EXERCISE GOAL: Every line of the material that holds "paragraph" should be counted; give the number and nothing more.
■ ■ ■ ■
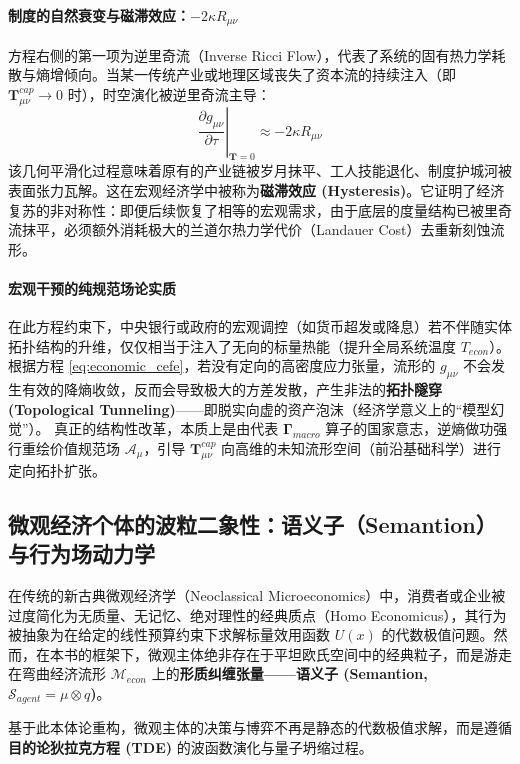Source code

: \paragraph{制度的自然衰变与磁滞效应：$-2\kappa R_{\mu\nu}$}
方程右侧的第一项为逆里奇流（Inverse Ricci Flow），代表了系统的固有热力学耗散与熵增倾向。当某一传统产业或地理区域丧失了资本流的持续注入（即 $\mathbf{T}_{\mu\nu}^{cap} \to 0$ 时），时空演化被逆里奇流主导：
\begin{equation}
    \left. \frac{\partial g_{\mu\nu}}{\partial \tau} \right|_{\mathbf{T}=0} \approx -2\kappa R_{\mu\nu}
\end{equation}
该几何平滑化过程意味着原有的产业链被岁月抹平、工人技能退化、制度护城河被表面张力瓦解。这在宏观经济学中被称为\textbf{磁滞效应 (Hysteresis)}。它证明了经济复苏的非对称性：即便后续恢复了相等的宏观需求，由于底层的度量结构已被里奇流抹平，必须额外消耗极大的兰道尔热力学代价（Landauer Cost）去重新刻蚀流形。

\paragraph{宏观干预的纯规范场论实质}
在此方程约束下，中央银行或政府的宏观调控（如货币超发或降息）若不伴随实体拓扑结构的升维，仅仅相当于注入了无向的标量热能（提升全局系统温度 $T_{econ}$）。根据方程 \ref{eq:economic_cefe}，若没有定向的高密度应力张量，流形的 $g_{\mu\nu}$ 不会发生有效的降熵收敛，反而会导致极大的方差发散，产生非法的\textbf{拓扑隧穿 (Topological Tunneling)}——即脱实向虚的资产泡沫（经济学意义上的“模型幻觉”）。
真正的结构性改革，本质上是由代表 $\mathbf{\Gamma}_{macro}$ 算子的国家意志，逆熵做功强行重绘价值规范场 $\mathcal{A}_\mu$，引导 $\mathbf{T}_{\mu\nu}^{cap}$ 向高维的未知流形空间（前沿基础科学）进行定向拓扑扩张。

\subsection{微观经济个体的波粒二象性：语义子（Semantion）与行为场动力学}
\label{subsec:micro_semantion}

在传统的新古典微观经济学（Neoclassical Microeconomics）中，消费者或企业被过度简化为无质量、无记忆、绝对理性的经典质点（Homo Economicus），其行为被抽象为在给定的线性预算约束下求解标量效用函数 $U(x)$ 的代数极值问题。然而，在本书的框架下，微观主体绝非存在于平坦欧氏空间中的经典粒子，而是游走在弯曲经济流形 $\mathcal{M}_{econ}$ 上的\textbf{形质纠缠张量——语义子 (Semantion, $\mathcal{S}_{agent} = \mu \otimes q$)}。

基于此本体论重构，微观主体的决策与博弈不再是静态的代数极值求解，而是遵循\textbf{目的论狄拉克方程 (TDE)} 的波函数演化与量子坍缩过程。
■ ■ ■ ■
TASK RESULT: 2